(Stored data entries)
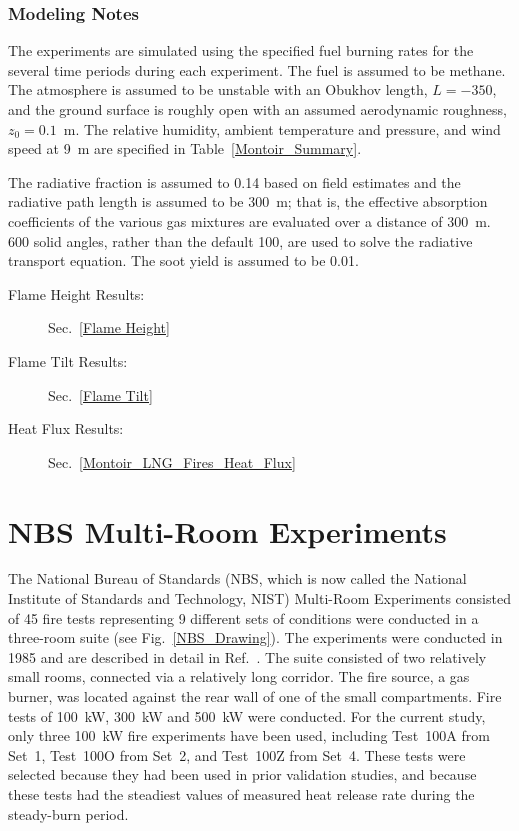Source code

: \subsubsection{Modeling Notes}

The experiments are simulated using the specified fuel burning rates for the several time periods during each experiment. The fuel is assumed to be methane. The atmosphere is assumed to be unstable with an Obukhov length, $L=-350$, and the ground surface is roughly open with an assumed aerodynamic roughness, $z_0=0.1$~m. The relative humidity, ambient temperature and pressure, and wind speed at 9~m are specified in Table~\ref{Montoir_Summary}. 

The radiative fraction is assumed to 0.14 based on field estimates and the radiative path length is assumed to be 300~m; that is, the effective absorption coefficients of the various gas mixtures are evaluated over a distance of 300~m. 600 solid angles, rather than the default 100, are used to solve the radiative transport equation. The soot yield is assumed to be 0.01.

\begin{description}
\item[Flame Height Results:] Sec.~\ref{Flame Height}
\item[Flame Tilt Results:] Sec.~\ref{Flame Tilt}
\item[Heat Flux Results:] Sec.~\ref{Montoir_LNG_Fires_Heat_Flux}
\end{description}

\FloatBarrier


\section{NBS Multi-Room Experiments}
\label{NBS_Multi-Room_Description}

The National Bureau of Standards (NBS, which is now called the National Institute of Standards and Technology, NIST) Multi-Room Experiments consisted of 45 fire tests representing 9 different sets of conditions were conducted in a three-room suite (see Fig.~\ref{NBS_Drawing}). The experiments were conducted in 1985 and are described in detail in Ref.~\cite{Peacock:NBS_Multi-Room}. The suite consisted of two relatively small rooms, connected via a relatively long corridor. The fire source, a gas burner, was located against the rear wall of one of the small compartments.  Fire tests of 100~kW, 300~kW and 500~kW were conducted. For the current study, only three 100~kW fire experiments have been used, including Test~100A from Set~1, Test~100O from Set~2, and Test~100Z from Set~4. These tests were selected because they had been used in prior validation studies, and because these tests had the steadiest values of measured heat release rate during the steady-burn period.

--

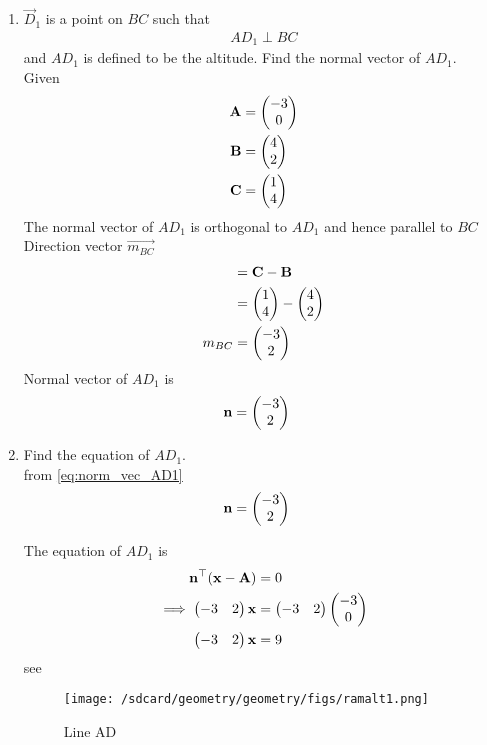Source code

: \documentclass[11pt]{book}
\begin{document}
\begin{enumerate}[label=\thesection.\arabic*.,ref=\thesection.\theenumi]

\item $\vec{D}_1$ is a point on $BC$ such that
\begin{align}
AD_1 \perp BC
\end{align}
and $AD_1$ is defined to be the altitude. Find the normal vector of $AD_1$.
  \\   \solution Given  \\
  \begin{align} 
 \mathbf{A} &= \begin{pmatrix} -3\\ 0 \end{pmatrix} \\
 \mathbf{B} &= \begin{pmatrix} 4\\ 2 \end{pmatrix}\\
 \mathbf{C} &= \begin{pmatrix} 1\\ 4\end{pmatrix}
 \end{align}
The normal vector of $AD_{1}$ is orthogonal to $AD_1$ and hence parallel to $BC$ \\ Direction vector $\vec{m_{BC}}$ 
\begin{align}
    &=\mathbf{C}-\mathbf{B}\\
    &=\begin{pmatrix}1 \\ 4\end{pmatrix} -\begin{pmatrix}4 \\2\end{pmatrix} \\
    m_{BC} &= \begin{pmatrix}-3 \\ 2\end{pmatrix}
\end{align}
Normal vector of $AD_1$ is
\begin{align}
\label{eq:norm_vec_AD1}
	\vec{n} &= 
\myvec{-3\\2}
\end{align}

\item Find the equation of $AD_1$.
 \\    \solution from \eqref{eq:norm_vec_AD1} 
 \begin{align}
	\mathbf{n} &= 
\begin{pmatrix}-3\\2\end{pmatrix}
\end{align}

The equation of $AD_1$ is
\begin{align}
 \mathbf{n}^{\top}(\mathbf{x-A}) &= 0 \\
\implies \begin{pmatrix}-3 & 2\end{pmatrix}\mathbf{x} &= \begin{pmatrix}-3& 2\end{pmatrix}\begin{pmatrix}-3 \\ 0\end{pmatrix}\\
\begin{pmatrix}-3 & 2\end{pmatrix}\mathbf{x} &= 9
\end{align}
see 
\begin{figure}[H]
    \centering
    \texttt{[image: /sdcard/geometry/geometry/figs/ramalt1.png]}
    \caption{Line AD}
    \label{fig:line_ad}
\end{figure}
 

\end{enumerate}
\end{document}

** Work instructions **
Determine how many lines of the entries above carry the string "pmatrix", and give that number alone.

** Task result **
8